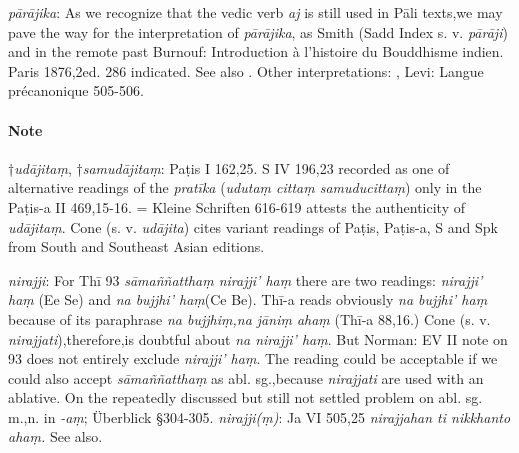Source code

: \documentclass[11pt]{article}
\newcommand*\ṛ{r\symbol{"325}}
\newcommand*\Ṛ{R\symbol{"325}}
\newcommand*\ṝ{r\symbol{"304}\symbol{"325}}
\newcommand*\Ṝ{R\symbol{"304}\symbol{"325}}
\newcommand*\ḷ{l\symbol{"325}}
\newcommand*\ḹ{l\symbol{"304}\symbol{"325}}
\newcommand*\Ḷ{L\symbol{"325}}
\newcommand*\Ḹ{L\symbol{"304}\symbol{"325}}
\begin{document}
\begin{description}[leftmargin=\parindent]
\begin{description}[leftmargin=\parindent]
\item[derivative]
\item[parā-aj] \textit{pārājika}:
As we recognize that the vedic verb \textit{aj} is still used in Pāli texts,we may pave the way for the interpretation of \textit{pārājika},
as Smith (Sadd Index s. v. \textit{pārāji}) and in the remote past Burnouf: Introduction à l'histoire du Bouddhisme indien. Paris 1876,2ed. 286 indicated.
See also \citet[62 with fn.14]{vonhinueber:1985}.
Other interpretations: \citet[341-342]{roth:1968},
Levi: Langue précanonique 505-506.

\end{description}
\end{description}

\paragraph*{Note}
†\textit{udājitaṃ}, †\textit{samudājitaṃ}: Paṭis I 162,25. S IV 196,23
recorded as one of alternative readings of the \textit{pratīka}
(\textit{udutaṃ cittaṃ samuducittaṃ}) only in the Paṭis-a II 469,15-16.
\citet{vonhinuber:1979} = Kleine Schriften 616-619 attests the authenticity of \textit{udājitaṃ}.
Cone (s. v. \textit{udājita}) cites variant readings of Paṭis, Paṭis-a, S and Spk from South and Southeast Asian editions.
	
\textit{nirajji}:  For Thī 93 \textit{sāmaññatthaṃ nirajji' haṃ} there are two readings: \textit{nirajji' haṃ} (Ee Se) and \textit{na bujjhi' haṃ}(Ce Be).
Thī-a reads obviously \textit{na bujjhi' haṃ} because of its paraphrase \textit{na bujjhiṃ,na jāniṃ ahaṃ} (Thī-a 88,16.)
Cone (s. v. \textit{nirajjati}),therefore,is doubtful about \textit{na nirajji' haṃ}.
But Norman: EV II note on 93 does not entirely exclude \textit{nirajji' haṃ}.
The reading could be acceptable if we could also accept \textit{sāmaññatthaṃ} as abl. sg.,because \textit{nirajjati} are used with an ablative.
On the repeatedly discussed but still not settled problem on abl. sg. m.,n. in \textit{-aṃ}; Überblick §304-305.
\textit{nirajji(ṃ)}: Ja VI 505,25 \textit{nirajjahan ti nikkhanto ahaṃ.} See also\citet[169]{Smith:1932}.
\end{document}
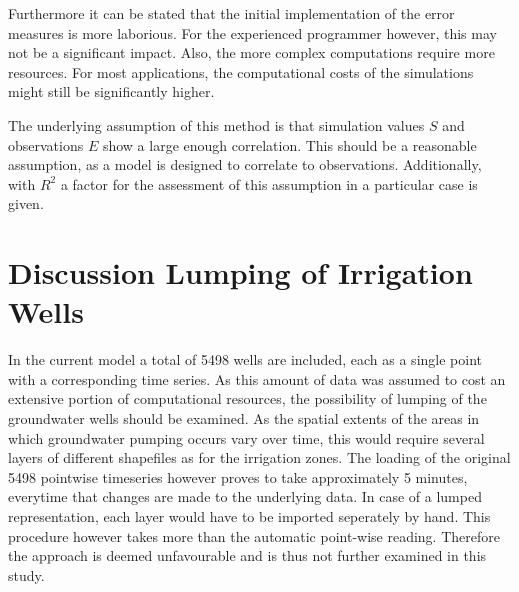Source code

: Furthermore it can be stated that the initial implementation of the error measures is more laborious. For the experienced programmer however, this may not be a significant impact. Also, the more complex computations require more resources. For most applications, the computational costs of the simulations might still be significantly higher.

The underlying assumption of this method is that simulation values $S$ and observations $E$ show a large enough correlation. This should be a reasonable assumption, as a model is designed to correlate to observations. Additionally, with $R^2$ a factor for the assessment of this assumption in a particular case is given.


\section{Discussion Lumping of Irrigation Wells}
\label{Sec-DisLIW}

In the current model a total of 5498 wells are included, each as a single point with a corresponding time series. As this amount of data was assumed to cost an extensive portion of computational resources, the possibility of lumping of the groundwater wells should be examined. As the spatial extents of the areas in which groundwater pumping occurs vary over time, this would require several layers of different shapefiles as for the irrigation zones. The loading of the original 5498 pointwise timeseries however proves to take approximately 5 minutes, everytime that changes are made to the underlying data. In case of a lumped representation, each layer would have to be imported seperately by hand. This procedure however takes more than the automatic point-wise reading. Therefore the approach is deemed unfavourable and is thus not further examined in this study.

WHAT YOU ARE ASKED TO DO: Wherever the string "computational" is found in the listing above, copy the line that contains it.

WRITTEN ANSWER:
: Furthermore it can be stated that the initial implementation of the error measures is more laborious. For the experienced programmer however, this may not be a significant impact. Also, the more complex computations require more resources. For most applications, the computational costs of the simulations might still be significantly higher.
In the current model a total of 5498 wells are included, each as a single point with a corresponding time series. As this amount of data was assumed to cost an extensive portion of computational resources, the possibility of lumping of the groundwater wells should be examined. As the spatial extents of the areas in which groundwater pumping occurs vary over time, this would require several layers of different shapefiles as for the irrigation zones. The loading of the original 5498 pointwise timeseries however proves to take approximately 5 minutes, everytime that changes are made to the underlying data. In case of a lumped representation, each layer would have to be imported seperately by hand. This procedure however takes more than the automatic point-wise reading. Therefore the approach is deemed unfavourable and is thus not further examined in this study.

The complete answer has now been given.